Foundations have done many great things. But Joel Fleishman “acknowledges that the arrogance of the foundation world has led it to miss good ideas developed by others. Its insulation has allowed it to proceed without being challenged by external forces, and without understanding much about the success or failure of its programs. Its invisibility has left it isolated, risk averse, and without much public support.”

Seattle Sculpture Park Has Babies

Seattle’s new sculpture park has been a hit with visitors. It also seems to have inspired local artists. Several of the park’s sculptures have spawned miniature offspring. “They’re not part of the museum’s collection, but we’re going to leave them where they are. This kind of engagement is positive and respectful to the art. We welcome it.”
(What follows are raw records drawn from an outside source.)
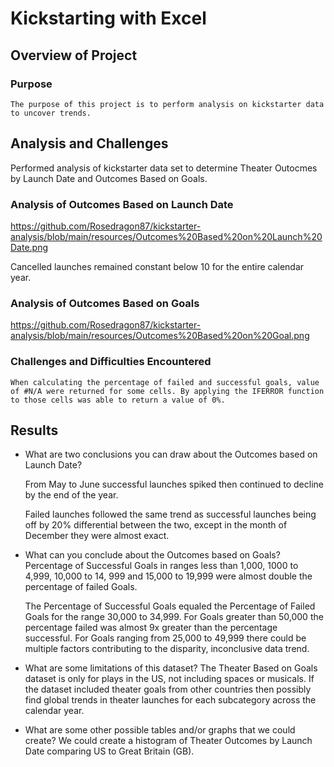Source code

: # Kickstarting with Excel

## Overview of Project 

### Purpose
	The purpose of this project is to perform analysis on kickstarter data to uncover trends.

## Analysis and Challenges


Performed analysis of kickstarter data set to determine Theater Outocmes by Launch Date and Outcomes Based on Goals. 


### Analysis of Outcomes Based on Launch Date

https://github.com/Rosedragon87/kickstarter-analysis/blob/main/resources/Outcomes%20Based%20on%20Launch%20Date.png

Cancelled launches remained constant below 10 for the entire calendar year.  


### Analysis of Outcomes Based on Goals

https://github.com/Rosedragon87/kickstarter-analysis/blob/main/resources/Outcomes%20Based%20on%20Goal.png


### Challenges and Difficulties Encountered
	When calculating the percentage of failed and successful goals, value of #N/A were returned for some cells. By applying the IFERROR function to those cells was able to return a value of 0%.

## Results

- What are two conclusions you can draw about the Outcomes based on Launch Date?

	From May to June successful launches spiked then continued to decline by the end of the year. 

	Failed launches followed the same trend as successful launches being off by 20% differential between the two, except in the month of December they were almost exact. 
- What can you conclude about the Outcomes based on Goals?
	Percentage of Successful Goals in ranges less than 1,000, 1000 to 4,999, 10,000 to 	14, 999 and 15,000 to 19,999 were almost double the percentage of failed Goals. 

	The Percentage of Successful Goals equaled the Percentage of Failed Goals for the 	range 30,000 to 34,999. For Goals greater than 50,000 the percentage failed was 	almost 9x greater than the percentage successful. For Goals ranging from 25,000 to 	49,999 there could be multiple factors contributing to the disparity, inconclusive data trend.    

- What are some limitations of this dataset?
	The Theater Based on Goals dataset is only for plays in the US, not including spaces or musicals. If the dataset included theater goals from other countries then possibly find global trends in theater launches for each subcategory across the calendar year.

- What are some other possible tables and/or graphs that we could create?
	We could create a histogram of Theater Outcomes by Launch Date comparing US to Great Britain \(GB)\.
Holocaust-Denying Publisher Sentenced To Jail

A German neo-Nazi publisher has been sentenced to five years in prison in Germany for inciting racial hatred and denying that the Nazis murdered six million Jews. “Ernst Zündel, who was extradited from Canada to face trial in Germany in 2005, received the maximum sentence available for the crime of Holocaust denial after being found guilty on 14 counts.”

New Art Reality: Buy, Buy, No Matter What

“An unprecedented urge to buy, regardless of style, medium or period drove bidders” at last week’s London contemporary art sales. “On Feb. 7 at Sotheby’s, the first 32 lots, mostly priced in the hundreds of thousands of dollars, sold straight off. This had never happened before. By the time the seventh lot, ‘White Canoe’ by Peter Doig, came up, a tense businesslike atmosphere prevailed.”

Atheneum Director To Leave

Willard Holmes steps down as director of Connecticut’s Wadsworth Atheneum Museum of Art. He’s been there since 2003 and is credited with bringing stability back to the institution. “When you are director, your job is to be the person with the overview. You live your life vicariously through the people working for you – the curators, the directors. I want to go back to being closer to the art.”

The Strange Tale Of The Fake Pianist

“By the time she died in June 2006, Joyce Hatto was not only a sudden widespread success, she was a cause célèbre. To love Hatto recordings was to be in the know, a true piano aficionado who didn’t need the hype of a major label’s marketing spend to recognise a good, a great, thing when they heard it. But at the same time as the cult of Hatto was burgeoning, there were persistent rumours on the internet as to the true origins of the recordings.”

Window Closing On New Orleans As People Leave

Many of the best and brightest who returned to the city after Katrina are giving up. “Their reasons include high crime, high rents, soaring insurance premiums and what many call a lack of leadership, competence, money and progress. In other words: yes, it is still bad down here. But more damning is what many of them describe as a dissipating sense of possibility, a dwindling chance at redemption for a great city that, even before the storm, cried out for great improvement.”

Hyperlinks, A Theory

“Hyperlink theory may seem like inside baseball, but the stakes are high. The ad revenues of many Web sites depend on how many times they can get you to put your mouse on a link and click it, thus spending more time within the site, racking up more page views, seeing more ads. More than that, links are the very fabric of the Web. The easy connectivity they provide is what defined the Web and made it so popular.”